"Ideas Become Dated Over Time" — Assassin's Creed III Creative Director on the Strange Development of Skull and Bones
Alex Hutchinson, creative director of Assassin's Creed III and Far Cry 4, in a conversation with PC Gamer called the development of Skull and Bones "strange" and drawn-out. According to him, Ubisoft ultimately released "essentially the same thing" that his team had made 14 years earlier — only as an expensive service.
It was in the third Assassin's Creed, which Hutchinson worked on, that full-fledged naval battles first appeared. Later, this idea was expanded upon in Assassin's Creed IV Black Flag, where ships became a central element. Years later, Ubisoft tried to turn that same foundation into a standalone project — Skull and Bones.
The path to release turned out to be torturous. The game started as an expansion for Black Flag, then transformed into an MMO spin-off, and later — into a standalone project without a direct connection to Assassin's Creed. Development was rebooted multiple times, deadlines were pushed back, and the concept changed. When the pirate MMO finally launched, it became clear: it wasn't a hit.

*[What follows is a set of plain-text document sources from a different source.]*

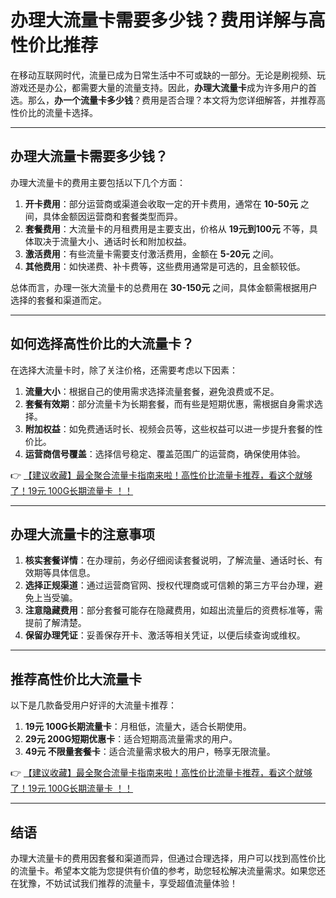 # 办理大流量卡需要多少钱？费用详解与高性价比推荐

在移动互联网时代，流量已成为日常生活中不可或缺的一部分。无论是刷视频、玩游戏还是办公，都需要大量的流量支持。因此，**办理大流量卡**成为许多用户的首选。那么，**办一个流量卡多少钱**？费用是否合理？本文将为您详细解答，并推荐高性价比的流量卡选择。

---

## 办理大流量卡需要多少钱？

办理大流量卡的费用主要包括以下几个方面：

1. **开卡费用**：部分运营商或渠道会收取一定的开卡费用，通常在 **10-50元** 之间，具体金额因运营商和套餐类型而异。
2. **套餐费用**：大流量卡的月租费用是主要支出，价格从 **19元到100元** 不等，具体取决于流量大小、通话时长和附加权益。
3. **激活费用**：有些流量卡需要支付激活费用，金额在 **5-20元** 之间。
4. **其他费用**：如快递费、补卡费等，这些费用通常是可选的，且金额较低。

总体而言，办理一张大流量卡的总费用在 **30-150元** 之间，具体金额需根据用户选择的套餐和渠道而定。

---

## 如何选择高性价比的大流量卡？

在选择大流量卡时，除了关注价格，还需要考虑以下因素：

1. **流量大小**：根据自己的使用需求选择流量套餐，避免浪费或不足。
2. **套餐有效期**：部分流量卡为长期套餐，而有些是短期优惠，需根据自身需求选择。
3. **附加权益**：如免费通话时长、视频会员等，这些权益可以进一步提升套餐的性价比。
4. **运营商信号覆盖**：选择信号稳定、覆盖范围广的运营商，确保使用体验。

👉 [【建议收藏】最全聚合流量卡指南来啦！高性价比流量卡推荐，看这个就够了！19元 100G长期流量卡 ！！](https://bit.ly/Liuliangka)

---

## 办理大流量卡的注意事项

1. **核实套餐详情**：在办理前，务必仔细阅读套餐说明，了解流量、通话时长、有效期等具体信息。
2. **选择正规渠道**：通过运营商官网、授权代理商或可信赖的第三方平台办理，避免上当受骗。
3. **注意隐藏费用**：部分套餐可能存在隐藏费用，如超出流量后的资费标准等，需提前了解清楚。
4. **保留办理凭证**：妥善保存开卡、激活等相关凭证，以便后续查询或维权。

---

## 推荐高性价比大流量卡

以下是几款备受用户好评的大流量卡推荐：

1. **19元 100G长期流量卡**：月租低，流量大，适合长期使用。
2. **29元 200G短期优惠卡**：适合短期高流量需求的用户。
3. **49元 不限量套餐卡**：适合流量需求极大的用户，畅享无限流量。

👉 [【建议收藏】最全聚合流量卡指南来啦！高性价比流量卡推荐，看这个就够了！19元 100G长期流量卡 ！！](https://bit.ly/Liuliangka)

---

## 结语

办理大流量卡的费用因套餐和渠道而异，但通过合理选择，用户可以找到高性价比的流量卡。希望本文能为您提供有价值的参考，助您轻松解决流量需求。如果您还在犹豫，不妨试试我们推荐的流量卡，享受超值流量体验！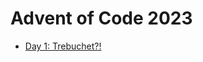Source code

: # Advent of Code 2023


- [Day 1: Trebuchet?!](https://github.com/VictorRotha/AdventOfCode2023/blob/master/src/main/kotlin/day01/Day01.kt)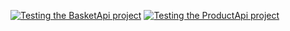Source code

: [![Testing the BasketApi project](https://github.com/lewy256/WebShop2/actions/workflows/BasketApiTests.yml/badge.svg)](https://github.com/lewy256/WebShop2/actions/workflows/BasketApiTests.yml)
[![Testing the ProductApi project](https://github.com/lewy256/WebShop2/actions/workflows/ProductApiTests.yml/badge.svg)](https://github.com/lewy256/WebShop2/actions/workflows/ProductApiTests.yml)
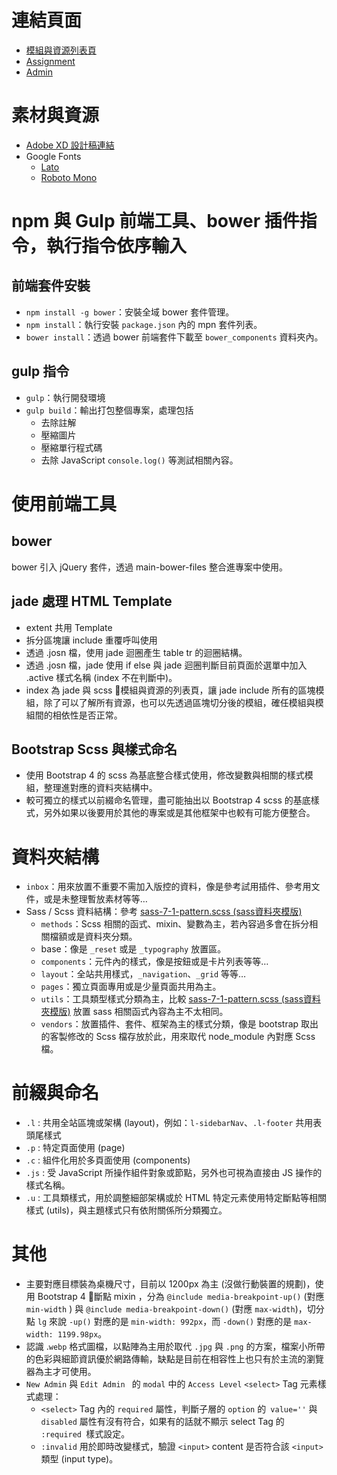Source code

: # 連結頁面
- [模組與資源列表頁](https://gmwu185.github.io/layout-training-week-05-dashboard/)
- [Assignment](https://gmwu185.github.io/layout-training-week-05-dashboard/assignment.html)
- [Admin](https://gmwu185.github.io/layout-training-week-05-dashboard/admin.html)

# 素材與資源
- [Adobe XD 設計稿連結](https://xd.adobe.com/view/bd869667-ead5-4620-4329-ee0709cfef9e-cbb7/grid/)
- Google Fonts
  - [Lato](https://fonts.google.com/specimen/Lato)
  - [Roboto Mono](https://fonts.google.com/specimen/Roboto+Mono?query=robo)
<!-- - Material Icons
  - [Material Icons Guide (使用文件)](https://google.github.io/material-design-icons/)
  - [Material Icons Icons(圖示列表)](https://material.io/resources/icons/?style=baseline) -->



# npm 與 Gulp 前端工具、bower 插件指令，執行指令依序輸入
## 前端套件安裝
- `npm install -g bower`：安裝全域 bower 套件管理。
- `npm install`：執行安裝 `package.json` 內的 mpn 套件列表。
- `bower install`：透過 bower 前端套件下載至 `bower_components` 資料夾內。
## gulp 指令
- `gulp`：執行開發環境
- `gulp build`：輸出打包整個專案，處理包括
  - 去除註解
  - 壓縮圖片
  - 壓縮單行程式碼
  - 去除 JavaScript `console.log()` 等測試相關內容。
<!-- - ` --env production` -->


# 使用前端工具
## bower
bower 引入 jQuery 套件，透過 main-bower-files 整合進專案中使用。
## jade 處理 HTML Template
  - extent 共用 Template
  - 拆分區塊讓 include 重覆呼叫使用
  - 透過 .josn 檔，使用 jade 迴圈產生 table tr 的迴圈結構。
  - 透過 .josn 檔，jade 使用 if else 與 jade 迴圈判斷目前頁面於選單中加入 .active 樣式名稱 (index 不在判斷中)。
  - index 為 jade 與 scss 模組與資源的列表頁，讓 jade include 所有的區塊模組，除了可以了解所有資源，也可以先透過區塊切分後的模組，確任模組與模組間的相依性是否正常。
## Bootstrap Scss 與樣式命名
  - 使用 Bootstrap 4 的 scss 為基底整合樣式使用，修改變數與相關的樣式模組，整理進對應的資料夾結構中。
  - 較可獨立的樣式以前綴命名管理，盡可能抽出以 Bootstrap 4 scss 的基底樣式，另外如果以後要用於其他的專案或是其他框架中也較有可能方便整合。


# 資料夾結構
- `inbox`：用來放置不重要不需加入版控的資料，像是參考試用插件、參考用文件，或是未整理暫放素材等等…
- Sass / Scss 資料結構：參考 [sass-7-1-pattern.scss (sass資料夾模版)](https://gist.github.com/rveitch/84cea9650092119527bc)
  - `methods`：Scss 相關的函式、mixin、變數為主，若內容過多會在拆分相關檔額或是資料夾分類。
  - base：像是 `_reset` 或是 `_typography` 放置區。
  - `components`：元件內的樣式，像是按鈕或是卡片列表等等…
  - `layout`：全站共用樣式，`_navigation`、`_grid` 等等…
  - `pages`：獨立頁面專用或是少量頁面共用為主。
  - `utils`：工具類型樣式分類為主，比較 [sass-7-1-pattern.scss (sass資料夾模版)](https://gist.github.com/rveitch/84cea9650092119527bc) 放置 sass 相關函式內容為主不太相同。
  - `vendors`：放置插件、套件、框架為主的樣式分類，像是 bootstrap 取出的客製修改的 Scss 檔存放於此，用來取代 node_module 內對應 Scss 檔。


# 前綴與命名
* `.l` : 共用全站區塊或架構 (layout)，例如：`l-sidebarNav`、`.l-footer` 共用表頭尾樣式
* `.p` : 特定頁面使用 (page)
* `.c` : 組件化用於多頁面使用 (components)
* `.js` : 受 JavaScript 所操作組件對象或節點，另外也可視為直接由 JS 操作的樣式名稱。
* `.u` : 工具類樣式，用於調整細部架構或於 HTML 特定元素使用特定斷點等相關樣式 (utils)，與主題樣式只有依附關係所分類獨立。


# 其他
- 主要對應目標裝為桌機尺寸，目前以 1200px 為主 (沒做行動裝置的規劃)，使用 Bootstrap 4 斷點 mixin ，分為 `@include media-breakpoint-up()` (對應 `min-width` ) 與 `@include media-breakpoint-down()` (對應 `max-width`)，切分點 `lg` 來說 `-up()` 對應的是 `min-width: 992px`，而 `-down()` 對應的是 `max-width: 1199.98px`。
- 認識 .`webp` 格式圖檔，以點陣為主用於取代 `.jpg` 與 `.png` 的方案，檔案小所帶的色彩與細節資訊優於網路傳輸，缺點是目前在相容性上也只有於主流的瀏覽器為主才可使用。
- `New Admin` 與 `Edit Admin ` 的 `modal` 中的 `Access Level` `<select>` Tag 元素樣式處理：
  -  `<select>` Tag 內的 `required` 屬性，判斷子層的 `option` 的` value=''` 與 `disabled` 屬性有沒有符合，如果有的話就不顯示 select Tag 的 `:required `樣式設定。
  - `:invalid` 用於即時改變樣式，驗證 `<input>` content 是否符合該 `<input>` 類型 (input type)。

Hutchinson admits it was strange for him to watch what was happening. In his opinion, ideas don't live long: if you delay their implementation, they become dated. The naval battles in Assassin's Creed III were an experiment that even within Ubisoft wasn't initially believed in too much. However, they became one of the game's important strengths and were developed further in Black Flag, Freedom Cry, and Rogue. By the time Skull and Bones was released, this element no longer felt fresh.
The developer also believes the team simply lacked experience. According to him, the creators tried to cross Black Flag with World of Tanks or World of Warships, but didn't have sufficient expertise in either service projects or independently developing major titles.
The Ubisoft Singapore studio had long been helping other divisions with the Assassin's Creed series. When its staff grew to hundreds of employees, it had to take on a much more ambitious task. Hutchinson recalls that specialists from France and Canada often came to Singapore as if on "a year-long vacation," rather than to systematically strengthen the team. In his opinion, the studio lacked the personnel base to pull off such a large-scale project.